CR 52: DECISIONS, FINDINGS AND CONCLUSIONS

(a) Requirements.

(1) Generally. In all actions tried upon the facts without a jury or with an advisory jury, the court shall find the facts specially and state separately its conclusions of law. Judgment shall be entered pursuant to rule 58 and may be entered at the same time as the entry of the findings of fact and the conclusions of law.

(2) Specifically Required. Without in any way limiting the requirements of subsection (1), findings and conclusions are required: (A) Temporary injunctions. In granting or refusing temporary injunctions. (B) Domestic relations. In connection with all final decisions in adoption, custody, and divorce proceedings, whether heard ex parte or not. In all cases in which the court makes specific findings of physical or sexual abuse or exploitation of a child the court shall direct the court clerk to notify the state patrol of the findings pursuant to RCW 43.43.840. (C) Other. In connection with any other decision where findings and conclusions are specifically required by statute, by another rule, or by a local rule of the superior court.

(3) Proposed. Requests for proposed findings of fact are not necessary for review.

(4) Form. If a written opinion or memorandum of decision is filed, it will be sufficient if formal findings of fact and conclusions of law are included.

(5) When Unnecessary. Findings of fact and conclusions of law are not necessary: (A) Stipulation. Where all parties stipulate in writing that there will be no appeal. (B) Decision on motions. On decisions of motions under rules 12 or 56 or any other motion, except as provided in rules 41(b)(3) and 55(b)(2). (C) Temporary restraining orders. On the issuance of temporary restraining orders issued ex parte.

(b) Amendment of Findings.

Upon motion of a party filed not later than 10 days after entry of judgment the court may amend its findings or make additional findings and may amend the judgment accordingly. The motion may be made with a motion for a new trial pursuant to rule 59. When findings of fact are made in actions tried by the court without a jury, the question of the sufficiency of evidence to support the findings may thereafter be raised whether or not the party raising the question has made in the court an objection to such findings or has made a motion to amend them or a motion for judgment.

(c) Presentation.

Unless an emergency is shown to exist, or a party has failed to appear at a hearing or trial, the court shall not sign findings of fact or conclusions of law until the defeated party or parties have received 5 days' notice of the time and place of the submission, and have been served with copies of the proposed findings and conclusions. Persons who have failed to appear at a hearing or trial after notice, may, in the discretion of the trial court, be deemed to have waived their right to notice of presentation or previous review of the proposed findings and conclusions.

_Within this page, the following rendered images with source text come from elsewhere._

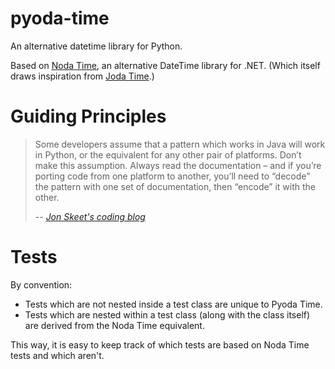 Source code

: # pyoda-time

An alternative datetime library for Python.

Based on [Noda Time](https://github.com/nodatime/nodatime), an alternative DateTime library for .NET. (Which itself draws inspiration from [Joda Time](https://github.com/JodaOrg/joda-time).)

# Guiding Principles

> Some developers assume that a pattern which works in Java will work in Python, or the equivalent for any other pair of platforms. Don’t make this assumption. Always read the documentation – and if you’re porting code from one platform to another, you’ll need to “decode” the pattern with one set of documentation, then “encode” it with the other.
>
> -- <cite>[Jon Skeet's coding blog](https://codeblog.jonskeet.uk/2015/05/05/common-mistakes-in-datetime-formatting-and-parsing/)</cite>

# Tests

By convention:

- Tests which are not nested inside a test class are unique to Pyoda Time.
- Tests which are nested within a test class (along with the class itself) are derived from the Noda Time equivalent.

This way, it is easy to keep track of which tests are based on Noda Time tests and which aren't.

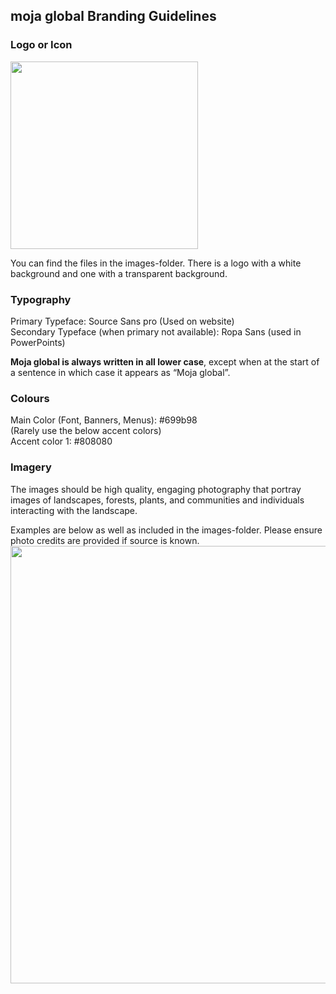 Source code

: ## moja global Branding Guidelines

### Logo or Icon

<img src="https://github.com/moja-global/About-moja-global/blob/master/images/moja-logo-transperant-background.png" width="300" >
  
You can find the files in the images-folder. There is a logo with a white background and one with a transparent background.

### Typography 

Primary Typeface: Source Sans pro (Used on website)   
Secondary Typeface (when primary not available): Ropa Sans (used in PowerPoints)   

**Moja global is always written in all lower case**, except when at the start of a sentence in which case it appears as “Moja global”. 

### Colours  

Main Color (Font, Banners, Menus): #699b98  
(Rarely use the below accent colors)  
Accent color 1: #808080

### Imagery  
The images should be high quality, engaging photography that portray images of landscapes, forests, plants, and communities and individuals interacting with the landscape. 

Examples are below as well as included in the images-folder. Please ensure photo credits are provided if source is known. 
<img src="https://github.com/moja-global/About-moja-global/blob/master/images/moja%20facebook%20banner%204.png" width="700" >

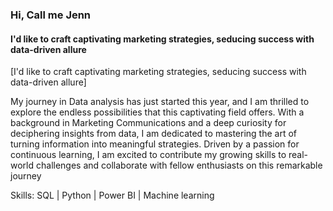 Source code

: ### Hi, Call me Jenn
#### I'd like to craft captivating marketing strategies, seducing success with data-driven allure
[I'd like to craft captivating marketing strategies, seducing success with data-driven allure]

My journey in Data analysis has just started this year, and I am thrilled to explore the endless possibilities that this captivating field offers. With a background in Marketing Communications and a deep curiosity for deciphering insights from data, I am dedicated to mastering the art of turning information into meaningful strategies. Driven by a passion for continuous learning, I am excited to contribute my growing skills to real-world challenges and collaborate with fellow enthusiasts on this remarkable journey

Skills: SQL | Python | Power BI | Machine learning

(d) Judgment Without Findings, etc.

A judgment entered in a case tried to the court where findings are required, without findings of fact having been made, is subject to a motion to vacate within the time for the taking of an appeal. After vacation, the judgment shall not be reentered until findings are entered pursuant to this rule.

(e) Time Limit for Decision. (Reserved. See RCW 2.08.240.)

[Amended effective September 1, 1985; January 1, 1988; September 1, 2005.]